■ Exercise brief ■
Your answer should consist of each line below that contains the string "series".
*** Extracted information ***
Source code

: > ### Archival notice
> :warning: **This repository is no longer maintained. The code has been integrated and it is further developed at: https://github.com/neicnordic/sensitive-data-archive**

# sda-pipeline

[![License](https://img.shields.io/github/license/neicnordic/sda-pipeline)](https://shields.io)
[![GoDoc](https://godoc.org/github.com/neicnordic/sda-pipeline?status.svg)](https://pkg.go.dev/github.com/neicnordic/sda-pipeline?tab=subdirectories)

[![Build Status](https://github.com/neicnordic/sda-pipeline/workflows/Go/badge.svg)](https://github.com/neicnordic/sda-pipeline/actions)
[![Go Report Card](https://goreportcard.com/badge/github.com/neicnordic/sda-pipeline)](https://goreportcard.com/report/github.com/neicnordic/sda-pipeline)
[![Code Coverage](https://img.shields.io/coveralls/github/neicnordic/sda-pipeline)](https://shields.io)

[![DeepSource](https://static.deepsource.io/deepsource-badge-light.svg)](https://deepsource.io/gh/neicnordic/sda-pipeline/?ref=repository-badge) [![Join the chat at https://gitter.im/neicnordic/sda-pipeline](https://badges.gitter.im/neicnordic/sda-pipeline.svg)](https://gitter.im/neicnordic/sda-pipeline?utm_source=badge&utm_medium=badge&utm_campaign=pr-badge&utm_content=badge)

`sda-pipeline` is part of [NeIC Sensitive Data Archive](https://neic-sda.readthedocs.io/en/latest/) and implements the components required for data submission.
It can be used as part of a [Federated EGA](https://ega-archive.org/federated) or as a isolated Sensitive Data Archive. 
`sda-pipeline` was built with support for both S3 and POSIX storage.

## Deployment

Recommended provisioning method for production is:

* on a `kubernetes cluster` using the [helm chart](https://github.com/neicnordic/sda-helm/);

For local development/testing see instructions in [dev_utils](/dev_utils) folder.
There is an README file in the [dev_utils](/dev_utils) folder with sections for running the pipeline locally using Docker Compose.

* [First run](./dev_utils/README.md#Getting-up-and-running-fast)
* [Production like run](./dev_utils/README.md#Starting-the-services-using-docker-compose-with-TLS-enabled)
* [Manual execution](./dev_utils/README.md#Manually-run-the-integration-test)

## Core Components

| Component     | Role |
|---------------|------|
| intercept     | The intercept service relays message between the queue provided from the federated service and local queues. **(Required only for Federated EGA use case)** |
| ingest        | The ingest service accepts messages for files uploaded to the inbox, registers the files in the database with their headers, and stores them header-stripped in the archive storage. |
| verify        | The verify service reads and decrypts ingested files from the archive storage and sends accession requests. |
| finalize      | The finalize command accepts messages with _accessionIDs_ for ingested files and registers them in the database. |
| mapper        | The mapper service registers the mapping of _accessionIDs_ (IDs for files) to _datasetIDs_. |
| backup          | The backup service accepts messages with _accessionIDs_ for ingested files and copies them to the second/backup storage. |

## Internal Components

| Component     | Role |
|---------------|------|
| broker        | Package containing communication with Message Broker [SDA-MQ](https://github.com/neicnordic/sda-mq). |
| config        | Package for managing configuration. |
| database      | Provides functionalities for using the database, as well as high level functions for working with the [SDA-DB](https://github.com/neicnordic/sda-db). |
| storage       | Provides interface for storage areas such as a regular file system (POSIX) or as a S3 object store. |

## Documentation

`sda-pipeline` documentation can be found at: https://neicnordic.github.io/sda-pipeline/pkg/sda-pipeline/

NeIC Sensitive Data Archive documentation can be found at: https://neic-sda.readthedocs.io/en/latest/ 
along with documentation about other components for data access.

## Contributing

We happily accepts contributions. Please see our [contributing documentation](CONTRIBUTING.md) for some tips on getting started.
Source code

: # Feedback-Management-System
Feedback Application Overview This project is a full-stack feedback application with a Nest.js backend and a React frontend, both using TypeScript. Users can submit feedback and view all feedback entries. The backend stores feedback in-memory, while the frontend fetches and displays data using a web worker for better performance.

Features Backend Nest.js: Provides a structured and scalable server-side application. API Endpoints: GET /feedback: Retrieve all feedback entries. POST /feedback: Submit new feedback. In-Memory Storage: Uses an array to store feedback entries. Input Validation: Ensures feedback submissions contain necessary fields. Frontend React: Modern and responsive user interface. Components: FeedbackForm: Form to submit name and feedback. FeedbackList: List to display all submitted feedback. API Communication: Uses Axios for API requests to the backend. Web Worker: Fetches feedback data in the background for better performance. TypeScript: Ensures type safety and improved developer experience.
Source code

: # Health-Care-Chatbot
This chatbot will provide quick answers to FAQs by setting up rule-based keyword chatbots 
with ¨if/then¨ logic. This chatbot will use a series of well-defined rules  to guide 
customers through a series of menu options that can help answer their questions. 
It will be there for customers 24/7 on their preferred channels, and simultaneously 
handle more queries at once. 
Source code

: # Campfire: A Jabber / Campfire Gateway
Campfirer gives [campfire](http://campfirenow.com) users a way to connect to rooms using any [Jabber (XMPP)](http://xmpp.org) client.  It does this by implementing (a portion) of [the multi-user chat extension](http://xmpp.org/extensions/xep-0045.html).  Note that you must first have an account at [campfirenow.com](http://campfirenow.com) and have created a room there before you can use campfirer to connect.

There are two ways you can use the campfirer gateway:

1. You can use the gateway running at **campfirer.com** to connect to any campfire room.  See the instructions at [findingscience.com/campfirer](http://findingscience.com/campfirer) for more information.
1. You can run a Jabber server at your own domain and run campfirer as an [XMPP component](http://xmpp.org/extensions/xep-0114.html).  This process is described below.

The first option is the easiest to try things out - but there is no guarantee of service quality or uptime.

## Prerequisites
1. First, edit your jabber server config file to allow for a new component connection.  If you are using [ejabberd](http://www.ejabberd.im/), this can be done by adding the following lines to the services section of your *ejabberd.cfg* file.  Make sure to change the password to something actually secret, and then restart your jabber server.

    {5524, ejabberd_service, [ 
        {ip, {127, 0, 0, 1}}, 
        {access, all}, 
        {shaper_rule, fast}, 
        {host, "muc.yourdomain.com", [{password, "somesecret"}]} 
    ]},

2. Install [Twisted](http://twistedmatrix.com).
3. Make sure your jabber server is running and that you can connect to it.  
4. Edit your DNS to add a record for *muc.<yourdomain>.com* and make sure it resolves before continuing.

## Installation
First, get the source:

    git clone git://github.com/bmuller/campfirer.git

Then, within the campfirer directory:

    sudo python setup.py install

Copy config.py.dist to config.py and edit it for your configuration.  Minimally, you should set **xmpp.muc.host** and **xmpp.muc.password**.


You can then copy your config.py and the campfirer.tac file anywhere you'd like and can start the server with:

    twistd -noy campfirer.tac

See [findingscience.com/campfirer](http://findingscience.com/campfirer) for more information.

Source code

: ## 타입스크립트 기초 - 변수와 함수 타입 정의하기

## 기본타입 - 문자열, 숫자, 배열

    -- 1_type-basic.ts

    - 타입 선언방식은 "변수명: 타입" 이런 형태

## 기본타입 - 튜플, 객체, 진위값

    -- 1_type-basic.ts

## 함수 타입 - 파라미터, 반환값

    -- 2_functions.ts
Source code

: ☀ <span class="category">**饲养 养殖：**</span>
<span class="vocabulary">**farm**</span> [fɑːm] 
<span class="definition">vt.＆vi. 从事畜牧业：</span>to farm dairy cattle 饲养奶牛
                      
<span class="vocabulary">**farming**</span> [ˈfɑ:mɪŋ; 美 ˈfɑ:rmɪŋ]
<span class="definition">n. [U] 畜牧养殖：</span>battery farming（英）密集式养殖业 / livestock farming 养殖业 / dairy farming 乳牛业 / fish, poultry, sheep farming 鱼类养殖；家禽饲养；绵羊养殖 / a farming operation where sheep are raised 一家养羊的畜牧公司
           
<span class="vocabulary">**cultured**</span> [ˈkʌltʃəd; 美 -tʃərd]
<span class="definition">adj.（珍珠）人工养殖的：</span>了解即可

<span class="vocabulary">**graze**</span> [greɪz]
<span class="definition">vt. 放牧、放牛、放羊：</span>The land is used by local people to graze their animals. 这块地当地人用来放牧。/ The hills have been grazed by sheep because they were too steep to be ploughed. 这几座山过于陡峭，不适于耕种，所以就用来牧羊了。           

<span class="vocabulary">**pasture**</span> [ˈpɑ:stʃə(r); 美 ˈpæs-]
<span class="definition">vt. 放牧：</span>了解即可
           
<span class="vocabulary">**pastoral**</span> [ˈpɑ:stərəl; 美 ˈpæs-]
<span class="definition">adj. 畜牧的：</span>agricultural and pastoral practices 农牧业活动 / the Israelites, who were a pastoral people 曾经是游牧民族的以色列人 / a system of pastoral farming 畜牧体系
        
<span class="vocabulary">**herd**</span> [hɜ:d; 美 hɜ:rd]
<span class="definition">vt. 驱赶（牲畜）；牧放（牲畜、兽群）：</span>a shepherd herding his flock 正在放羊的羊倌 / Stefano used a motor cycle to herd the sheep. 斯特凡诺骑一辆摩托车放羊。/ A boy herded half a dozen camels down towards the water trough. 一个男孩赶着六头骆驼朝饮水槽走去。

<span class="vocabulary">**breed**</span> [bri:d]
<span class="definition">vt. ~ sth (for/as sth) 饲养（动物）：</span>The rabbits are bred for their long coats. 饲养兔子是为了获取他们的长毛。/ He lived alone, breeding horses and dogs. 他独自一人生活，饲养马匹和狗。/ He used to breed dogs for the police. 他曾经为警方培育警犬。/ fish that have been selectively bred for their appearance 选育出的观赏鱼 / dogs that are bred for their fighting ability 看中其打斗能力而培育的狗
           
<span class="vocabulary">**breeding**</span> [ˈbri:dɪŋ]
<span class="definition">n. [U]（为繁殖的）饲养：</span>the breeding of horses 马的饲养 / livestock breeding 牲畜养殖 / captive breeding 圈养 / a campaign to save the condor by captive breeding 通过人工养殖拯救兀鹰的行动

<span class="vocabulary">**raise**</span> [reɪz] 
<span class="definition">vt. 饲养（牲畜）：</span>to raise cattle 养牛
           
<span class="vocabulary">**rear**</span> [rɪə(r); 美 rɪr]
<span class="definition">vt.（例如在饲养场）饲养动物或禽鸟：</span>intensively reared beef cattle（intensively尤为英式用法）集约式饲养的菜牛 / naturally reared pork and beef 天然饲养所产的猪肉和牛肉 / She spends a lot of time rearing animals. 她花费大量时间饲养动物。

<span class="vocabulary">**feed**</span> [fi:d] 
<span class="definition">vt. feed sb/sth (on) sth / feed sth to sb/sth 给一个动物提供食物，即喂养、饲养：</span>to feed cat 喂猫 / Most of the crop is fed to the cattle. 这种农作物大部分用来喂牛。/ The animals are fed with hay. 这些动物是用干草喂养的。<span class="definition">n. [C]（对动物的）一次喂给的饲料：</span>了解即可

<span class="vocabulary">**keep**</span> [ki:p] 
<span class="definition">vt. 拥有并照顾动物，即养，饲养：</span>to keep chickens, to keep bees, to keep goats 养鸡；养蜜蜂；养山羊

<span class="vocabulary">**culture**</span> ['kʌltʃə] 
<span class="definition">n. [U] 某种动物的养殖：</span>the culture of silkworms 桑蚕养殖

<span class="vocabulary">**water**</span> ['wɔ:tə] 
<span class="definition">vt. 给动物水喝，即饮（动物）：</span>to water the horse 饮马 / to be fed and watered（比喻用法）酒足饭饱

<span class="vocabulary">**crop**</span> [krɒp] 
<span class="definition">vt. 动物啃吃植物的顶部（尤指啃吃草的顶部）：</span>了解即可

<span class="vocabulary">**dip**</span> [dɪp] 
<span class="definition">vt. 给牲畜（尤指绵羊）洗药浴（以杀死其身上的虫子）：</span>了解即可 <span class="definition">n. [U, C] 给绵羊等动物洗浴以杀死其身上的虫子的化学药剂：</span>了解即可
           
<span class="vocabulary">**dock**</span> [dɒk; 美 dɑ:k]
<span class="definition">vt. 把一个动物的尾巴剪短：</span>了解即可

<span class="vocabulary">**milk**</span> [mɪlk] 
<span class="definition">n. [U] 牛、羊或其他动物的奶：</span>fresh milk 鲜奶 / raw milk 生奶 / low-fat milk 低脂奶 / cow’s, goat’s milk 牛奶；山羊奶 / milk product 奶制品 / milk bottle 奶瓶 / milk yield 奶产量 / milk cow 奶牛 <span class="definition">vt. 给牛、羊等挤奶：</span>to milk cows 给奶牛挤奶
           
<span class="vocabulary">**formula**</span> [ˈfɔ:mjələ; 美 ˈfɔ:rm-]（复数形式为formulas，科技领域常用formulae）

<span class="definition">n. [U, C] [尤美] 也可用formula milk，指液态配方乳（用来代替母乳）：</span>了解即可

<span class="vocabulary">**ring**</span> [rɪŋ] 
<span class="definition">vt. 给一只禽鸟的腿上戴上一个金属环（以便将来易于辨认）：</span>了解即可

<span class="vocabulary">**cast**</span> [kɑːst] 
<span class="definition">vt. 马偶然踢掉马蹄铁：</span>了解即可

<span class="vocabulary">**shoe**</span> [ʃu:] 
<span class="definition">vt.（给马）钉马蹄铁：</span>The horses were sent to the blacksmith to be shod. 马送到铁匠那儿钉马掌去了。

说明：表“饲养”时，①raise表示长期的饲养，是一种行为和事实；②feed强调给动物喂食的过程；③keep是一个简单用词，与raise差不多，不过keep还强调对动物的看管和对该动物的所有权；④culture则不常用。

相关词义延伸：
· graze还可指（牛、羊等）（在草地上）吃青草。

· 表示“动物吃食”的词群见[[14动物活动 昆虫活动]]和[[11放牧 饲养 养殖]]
*** End of Extracted information ***
■ Expected output ■
with ¨if/then¨ logic. This chatbot will use a series of well-defined rules  to guide 
customers through a series of menu options that can help answer their questions. 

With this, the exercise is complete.